Sixteen people are dead and the commenters presume the right to use those deaths to carry on inane conversations in public space with people they don’t know and will probably never meet. Welcome to communication ethics circa 2016.
Perhaps the whole reader comment idea hits a little too close to home. As a stringer for a regional newspaper, I have been on the receiving end of some very hurtful comments. In my experience as a writer, there are many folks out there that seem to have nothing better to do than wait for a story to hit the internet so they can pick it apart sentence by sentence, word by word.
Did I spell a word wrong? (Inexcusable, but understandable given the quick turnaround time and lack of professional proofreaders due to budget cuts.) Did I not talk to a source they thought I should have contacted, or did I quote a source they disagreed with? Perhaps they didn’t agree with what was happening in the article, but because I reported on it, I am the bad guy who needs to 1) go back to school and learn to spell 2) find another career where my biased opinions and the paper I write for won’t ruin society or 3) go straight to . . . you get the idea .
Evidently I’m not the only one that this concerns as many online publications, including CNN, have disabled their comment section. Instead, they direct readers to their social media sites where they can duke it out till the cows come home if they would like. In reporting on the movement of comments to its Facebook page, CNN’s Doug Gross says, “. . . comments on most stories were disabled in August. They are selectively activated on stories that editors feel have the potential for high-quality debate — and when writers and editors can actively participate in and moderate those conversations. Editors and moderators now regularly host discussions on CNN’s Facebook and Twitter accounts.” (Gross, 2014) According to Gross, some news outlets say the move was made because social media is a better forum for this kind of discussion; others blame it on online trolls. (Gross, 2014)
Personally, I don’t believe that informed moderators would make any difference on these sites. I think most folks that write comments already have their minds made up, their opinions in place, even before they read the article. The substance of the article only serves to reinforce what they already believe – either by agreeing with what they believe or giving them an excuse to espouse what they believe and tell all the world why the article – and its author – are wrong. I believe removing the comments from the publication site and directing them to social media will help those readers who just want news without unsubstantiated commentary. Sadly, I’m not sure it will help preserve sacred public space as everyone appears to be overly interested and confident in their own opinion. Comparing it to junior high drama, our text states that, “this form of discourse continues throughout life wherever there is a rejection of difference, demanding that others or activities be as “I” so proclaim.

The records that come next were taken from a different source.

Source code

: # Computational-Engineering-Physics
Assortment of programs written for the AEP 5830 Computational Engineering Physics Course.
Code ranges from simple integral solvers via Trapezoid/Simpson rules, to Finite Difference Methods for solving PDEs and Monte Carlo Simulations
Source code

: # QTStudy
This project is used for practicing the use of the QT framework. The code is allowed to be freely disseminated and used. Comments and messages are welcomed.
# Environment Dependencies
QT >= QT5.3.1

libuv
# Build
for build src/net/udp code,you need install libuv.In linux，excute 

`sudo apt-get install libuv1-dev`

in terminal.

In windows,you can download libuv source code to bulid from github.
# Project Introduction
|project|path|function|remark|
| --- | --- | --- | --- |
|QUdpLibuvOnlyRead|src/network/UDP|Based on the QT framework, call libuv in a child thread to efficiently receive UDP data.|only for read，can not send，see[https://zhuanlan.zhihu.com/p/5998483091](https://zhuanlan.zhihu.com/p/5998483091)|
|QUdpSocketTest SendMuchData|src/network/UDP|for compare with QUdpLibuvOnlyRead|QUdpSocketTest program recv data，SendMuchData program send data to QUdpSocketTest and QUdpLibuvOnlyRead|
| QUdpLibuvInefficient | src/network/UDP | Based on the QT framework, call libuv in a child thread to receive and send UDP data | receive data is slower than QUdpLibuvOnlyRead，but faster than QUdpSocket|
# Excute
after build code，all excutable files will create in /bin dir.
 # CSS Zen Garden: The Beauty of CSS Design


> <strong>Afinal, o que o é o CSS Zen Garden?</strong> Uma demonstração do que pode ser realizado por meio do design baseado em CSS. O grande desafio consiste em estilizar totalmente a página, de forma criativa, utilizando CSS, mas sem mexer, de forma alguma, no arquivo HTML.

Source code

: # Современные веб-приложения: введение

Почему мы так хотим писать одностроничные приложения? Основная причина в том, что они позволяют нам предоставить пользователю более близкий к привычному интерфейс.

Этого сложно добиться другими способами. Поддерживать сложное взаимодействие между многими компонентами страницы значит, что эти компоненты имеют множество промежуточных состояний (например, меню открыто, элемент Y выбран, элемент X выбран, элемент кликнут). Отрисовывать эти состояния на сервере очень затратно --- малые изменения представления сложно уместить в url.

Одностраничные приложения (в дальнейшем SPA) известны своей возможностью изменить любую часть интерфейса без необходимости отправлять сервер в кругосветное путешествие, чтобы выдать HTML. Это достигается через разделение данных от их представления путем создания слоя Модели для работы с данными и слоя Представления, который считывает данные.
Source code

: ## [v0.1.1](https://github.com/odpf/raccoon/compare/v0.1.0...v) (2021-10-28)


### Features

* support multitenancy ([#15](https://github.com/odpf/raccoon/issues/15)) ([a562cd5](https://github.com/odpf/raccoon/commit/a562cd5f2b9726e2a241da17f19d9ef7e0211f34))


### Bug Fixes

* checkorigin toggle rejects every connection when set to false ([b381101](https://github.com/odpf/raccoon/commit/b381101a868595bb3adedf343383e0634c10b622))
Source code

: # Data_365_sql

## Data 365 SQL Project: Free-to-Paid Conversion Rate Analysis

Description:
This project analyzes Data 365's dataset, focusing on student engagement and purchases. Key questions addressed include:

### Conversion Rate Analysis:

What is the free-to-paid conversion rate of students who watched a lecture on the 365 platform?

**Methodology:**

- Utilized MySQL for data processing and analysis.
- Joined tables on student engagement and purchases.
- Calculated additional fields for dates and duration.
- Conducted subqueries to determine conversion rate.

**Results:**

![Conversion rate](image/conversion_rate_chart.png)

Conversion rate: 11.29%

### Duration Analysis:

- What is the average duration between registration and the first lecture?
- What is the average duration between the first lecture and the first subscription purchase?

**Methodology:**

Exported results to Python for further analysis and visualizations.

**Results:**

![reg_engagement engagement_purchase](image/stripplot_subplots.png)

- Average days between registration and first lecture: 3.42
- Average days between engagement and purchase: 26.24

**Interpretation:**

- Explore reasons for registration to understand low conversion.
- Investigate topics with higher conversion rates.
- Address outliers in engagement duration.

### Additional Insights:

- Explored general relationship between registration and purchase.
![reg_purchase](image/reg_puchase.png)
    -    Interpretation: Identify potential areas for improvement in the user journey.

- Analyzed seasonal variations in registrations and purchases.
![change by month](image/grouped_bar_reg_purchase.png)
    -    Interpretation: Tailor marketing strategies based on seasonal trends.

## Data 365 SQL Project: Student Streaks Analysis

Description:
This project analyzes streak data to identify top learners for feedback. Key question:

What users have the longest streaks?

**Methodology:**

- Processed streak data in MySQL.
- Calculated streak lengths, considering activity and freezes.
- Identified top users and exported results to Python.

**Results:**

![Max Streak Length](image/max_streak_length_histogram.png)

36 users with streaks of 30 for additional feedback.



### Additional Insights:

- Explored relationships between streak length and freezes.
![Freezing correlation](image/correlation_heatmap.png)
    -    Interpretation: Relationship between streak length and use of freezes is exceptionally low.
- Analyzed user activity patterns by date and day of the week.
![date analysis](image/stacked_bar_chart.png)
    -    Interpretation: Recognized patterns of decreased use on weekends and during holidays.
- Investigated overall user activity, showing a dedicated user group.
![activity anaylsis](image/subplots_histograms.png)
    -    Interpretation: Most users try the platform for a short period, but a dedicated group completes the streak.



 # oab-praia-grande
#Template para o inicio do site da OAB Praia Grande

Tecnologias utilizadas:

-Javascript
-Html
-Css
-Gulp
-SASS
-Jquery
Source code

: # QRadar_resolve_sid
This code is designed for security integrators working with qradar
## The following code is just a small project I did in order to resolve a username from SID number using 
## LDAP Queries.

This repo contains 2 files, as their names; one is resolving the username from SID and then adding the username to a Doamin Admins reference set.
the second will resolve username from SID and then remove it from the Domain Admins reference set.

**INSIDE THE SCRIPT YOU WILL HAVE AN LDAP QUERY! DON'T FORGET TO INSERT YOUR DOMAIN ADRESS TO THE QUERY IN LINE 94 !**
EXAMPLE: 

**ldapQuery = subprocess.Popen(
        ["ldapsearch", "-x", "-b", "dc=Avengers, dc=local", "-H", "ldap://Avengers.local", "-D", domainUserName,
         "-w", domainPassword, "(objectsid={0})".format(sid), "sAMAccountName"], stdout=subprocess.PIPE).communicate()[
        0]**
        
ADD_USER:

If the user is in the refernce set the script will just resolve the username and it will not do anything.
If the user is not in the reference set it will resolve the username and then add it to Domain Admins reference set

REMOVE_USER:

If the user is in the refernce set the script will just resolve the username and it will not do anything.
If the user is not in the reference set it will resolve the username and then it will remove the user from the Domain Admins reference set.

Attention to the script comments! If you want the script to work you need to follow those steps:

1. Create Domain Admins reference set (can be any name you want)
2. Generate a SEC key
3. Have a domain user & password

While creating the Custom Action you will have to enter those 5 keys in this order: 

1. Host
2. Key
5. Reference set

Such private discourse that invades the public area seeks not to change public policy, but to enhance the self relationally.” (Arnett, Fritz, & Bell, 2009, p. 105)
Arnett, Fritz and Bell talk about the “ . . .unknown, the unheard and the unseen party in a conversation.” (Arnett, Fritz, & Bell, 2009, p. 111) In many cases, I wonder if those silent voices are the folks who, instead of just sitting on their couch and welding a keyboard or phone to complain and whine about what’s going on around them, are actually in the trenches, working to make a real difference in the world. After all, we are all in this together!
Arnett, R.C., Fritz, J. M.H, Bell, L. M. (2009) Communications ethics literacy: dialogue and difference. Los Angeles, CA: Sage.